INPUT RECORDS:
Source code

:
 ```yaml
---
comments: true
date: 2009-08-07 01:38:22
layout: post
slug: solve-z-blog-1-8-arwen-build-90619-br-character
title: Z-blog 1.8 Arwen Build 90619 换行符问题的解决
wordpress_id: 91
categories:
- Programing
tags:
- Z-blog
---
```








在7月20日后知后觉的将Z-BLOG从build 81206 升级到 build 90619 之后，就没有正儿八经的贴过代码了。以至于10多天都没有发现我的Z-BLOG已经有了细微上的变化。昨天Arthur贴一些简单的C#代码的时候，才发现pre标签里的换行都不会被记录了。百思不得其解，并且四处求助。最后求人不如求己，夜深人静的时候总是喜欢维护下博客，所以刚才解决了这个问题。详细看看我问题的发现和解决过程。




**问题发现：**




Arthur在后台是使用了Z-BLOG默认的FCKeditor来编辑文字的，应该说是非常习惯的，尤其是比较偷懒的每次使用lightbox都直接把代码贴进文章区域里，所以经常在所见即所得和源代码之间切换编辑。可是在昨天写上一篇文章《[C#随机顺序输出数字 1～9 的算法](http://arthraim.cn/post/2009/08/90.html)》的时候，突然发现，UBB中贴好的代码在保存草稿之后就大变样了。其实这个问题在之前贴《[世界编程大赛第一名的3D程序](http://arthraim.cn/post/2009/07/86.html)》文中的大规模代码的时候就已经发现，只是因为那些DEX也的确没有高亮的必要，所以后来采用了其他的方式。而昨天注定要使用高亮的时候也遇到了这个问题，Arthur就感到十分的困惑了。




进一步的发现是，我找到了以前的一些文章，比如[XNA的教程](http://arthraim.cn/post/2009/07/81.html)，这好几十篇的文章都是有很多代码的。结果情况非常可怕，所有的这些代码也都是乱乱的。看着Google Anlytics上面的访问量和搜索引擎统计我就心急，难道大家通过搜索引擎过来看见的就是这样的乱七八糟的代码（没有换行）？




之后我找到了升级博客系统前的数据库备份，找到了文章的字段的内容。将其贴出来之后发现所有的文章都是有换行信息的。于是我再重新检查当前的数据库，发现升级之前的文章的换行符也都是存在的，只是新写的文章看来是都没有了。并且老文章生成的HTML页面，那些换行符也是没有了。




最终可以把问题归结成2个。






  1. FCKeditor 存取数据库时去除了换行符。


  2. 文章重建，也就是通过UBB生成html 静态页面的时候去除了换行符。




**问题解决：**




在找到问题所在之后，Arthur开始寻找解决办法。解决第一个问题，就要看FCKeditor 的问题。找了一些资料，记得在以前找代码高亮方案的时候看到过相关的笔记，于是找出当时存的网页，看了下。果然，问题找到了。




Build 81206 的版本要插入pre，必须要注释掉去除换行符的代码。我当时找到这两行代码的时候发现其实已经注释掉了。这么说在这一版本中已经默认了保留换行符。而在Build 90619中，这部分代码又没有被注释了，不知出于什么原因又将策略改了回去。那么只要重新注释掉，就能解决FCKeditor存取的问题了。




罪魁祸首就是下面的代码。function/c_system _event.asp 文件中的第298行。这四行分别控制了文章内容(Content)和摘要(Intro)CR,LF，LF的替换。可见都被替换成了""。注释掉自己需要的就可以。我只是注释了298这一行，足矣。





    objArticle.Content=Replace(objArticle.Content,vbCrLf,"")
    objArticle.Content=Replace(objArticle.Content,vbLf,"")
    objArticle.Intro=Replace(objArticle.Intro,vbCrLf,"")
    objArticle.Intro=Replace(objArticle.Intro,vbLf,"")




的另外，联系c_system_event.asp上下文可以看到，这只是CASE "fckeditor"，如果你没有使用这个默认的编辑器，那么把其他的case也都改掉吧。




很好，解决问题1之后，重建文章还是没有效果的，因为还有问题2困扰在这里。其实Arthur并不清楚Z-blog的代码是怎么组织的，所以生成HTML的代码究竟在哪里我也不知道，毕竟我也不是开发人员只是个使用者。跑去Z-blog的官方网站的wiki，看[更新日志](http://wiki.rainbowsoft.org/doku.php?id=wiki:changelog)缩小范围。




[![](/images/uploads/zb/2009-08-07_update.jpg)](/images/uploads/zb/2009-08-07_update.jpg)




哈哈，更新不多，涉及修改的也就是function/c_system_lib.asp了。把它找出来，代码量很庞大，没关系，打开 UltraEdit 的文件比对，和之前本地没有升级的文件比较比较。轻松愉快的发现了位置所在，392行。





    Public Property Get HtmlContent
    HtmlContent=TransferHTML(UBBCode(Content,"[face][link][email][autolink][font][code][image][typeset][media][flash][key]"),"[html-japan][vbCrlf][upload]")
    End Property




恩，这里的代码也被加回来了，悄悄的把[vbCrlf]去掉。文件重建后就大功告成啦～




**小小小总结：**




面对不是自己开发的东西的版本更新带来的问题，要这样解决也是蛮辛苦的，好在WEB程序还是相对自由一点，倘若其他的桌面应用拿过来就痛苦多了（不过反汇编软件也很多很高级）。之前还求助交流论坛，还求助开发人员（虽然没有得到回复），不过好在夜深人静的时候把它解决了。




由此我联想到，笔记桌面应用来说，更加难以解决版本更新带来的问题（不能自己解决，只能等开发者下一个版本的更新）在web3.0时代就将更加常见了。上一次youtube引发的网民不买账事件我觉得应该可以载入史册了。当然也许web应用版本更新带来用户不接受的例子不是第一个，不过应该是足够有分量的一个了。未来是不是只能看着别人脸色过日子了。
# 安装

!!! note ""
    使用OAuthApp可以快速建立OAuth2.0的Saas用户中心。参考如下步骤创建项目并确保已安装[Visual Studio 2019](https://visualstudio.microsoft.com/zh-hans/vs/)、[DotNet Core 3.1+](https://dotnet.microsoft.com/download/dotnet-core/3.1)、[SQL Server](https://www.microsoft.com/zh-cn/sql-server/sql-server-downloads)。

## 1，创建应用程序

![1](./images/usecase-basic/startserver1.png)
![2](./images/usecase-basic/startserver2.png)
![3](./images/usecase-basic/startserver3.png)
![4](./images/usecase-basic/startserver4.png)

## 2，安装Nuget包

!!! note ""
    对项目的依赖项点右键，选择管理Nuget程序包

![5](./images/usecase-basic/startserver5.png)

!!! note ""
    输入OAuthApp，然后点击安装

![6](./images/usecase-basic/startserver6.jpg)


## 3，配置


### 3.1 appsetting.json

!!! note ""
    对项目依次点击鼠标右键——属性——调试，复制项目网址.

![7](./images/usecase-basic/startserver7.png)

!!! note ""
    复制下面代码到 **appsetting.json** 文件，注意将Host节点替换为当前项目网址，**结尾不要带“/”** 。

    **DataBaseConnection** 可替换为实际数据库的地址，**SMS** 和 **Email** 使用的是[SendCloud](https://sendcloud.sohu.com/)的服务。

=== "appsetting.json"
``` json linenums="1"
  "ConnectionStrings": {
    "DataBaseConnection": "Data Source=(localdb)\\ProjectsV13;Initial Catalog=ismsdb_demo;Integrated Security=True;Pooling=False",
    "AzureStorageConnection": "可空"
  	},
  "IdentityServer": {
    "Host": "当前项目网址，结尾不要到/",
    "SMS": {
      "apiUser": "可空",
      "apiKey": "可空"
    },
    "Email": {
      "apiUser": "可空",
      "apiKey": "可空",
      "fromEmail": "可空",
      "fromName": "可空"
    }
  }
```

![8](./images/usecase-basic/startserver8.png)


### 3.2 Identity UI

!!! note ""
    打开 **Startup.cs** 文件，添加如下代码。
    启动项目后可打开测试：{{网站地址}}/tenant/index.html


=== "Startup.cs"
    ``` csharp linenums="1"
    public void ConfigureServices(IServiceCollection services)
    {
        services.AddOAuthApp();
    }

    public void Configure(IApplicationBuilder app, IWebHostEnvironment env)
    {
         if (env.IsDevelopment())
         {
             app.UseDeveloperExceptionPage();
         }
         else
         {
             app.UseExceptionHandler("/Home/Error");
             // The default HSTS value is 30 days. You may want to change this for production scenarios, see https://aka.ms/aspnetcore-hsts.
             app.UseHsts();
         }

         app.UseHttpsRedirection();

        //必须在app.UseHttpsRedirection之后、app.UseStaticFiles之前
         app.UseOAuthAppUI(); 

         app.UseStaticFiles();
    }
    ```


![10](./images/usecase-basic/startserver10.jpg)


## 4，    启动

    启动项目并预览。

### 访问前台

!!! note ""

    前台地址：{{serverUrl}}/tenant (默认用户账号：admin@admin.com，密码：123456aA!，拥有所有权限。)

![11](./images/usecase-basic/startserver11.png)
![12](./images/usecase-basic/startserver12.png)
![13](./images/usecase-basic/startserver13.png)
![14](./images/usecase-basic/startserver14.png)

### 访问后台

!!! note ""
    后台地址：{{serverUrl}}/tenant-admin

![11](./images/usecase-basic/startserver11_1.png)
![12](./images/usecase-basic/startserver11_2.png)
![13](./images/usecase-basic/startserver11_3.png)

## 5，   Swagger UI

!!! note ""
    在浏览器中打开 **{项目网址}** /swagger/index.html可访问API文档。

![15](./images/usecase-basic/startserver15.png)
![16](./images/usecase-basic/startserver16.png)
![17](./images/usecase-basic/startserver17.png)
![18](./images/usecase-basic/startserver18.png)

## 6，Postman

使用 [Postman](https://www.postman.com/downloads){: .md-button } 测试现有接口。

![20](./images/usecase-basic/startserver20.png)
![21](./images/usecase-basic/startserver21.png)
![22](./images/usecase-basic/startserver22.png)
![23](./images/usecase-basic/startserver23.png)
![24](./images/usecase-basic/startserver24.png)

REQUIRED ACTION:
Return all lines of the material above in which the word "vbLf" occurs.

ANSWER TO THIS PROBLEM:
    objArticle.Content=Replace(objArticle.Content,vbLf,"")
    objArticle.Intro=Replace(objArticle.Intro,vbLf,"")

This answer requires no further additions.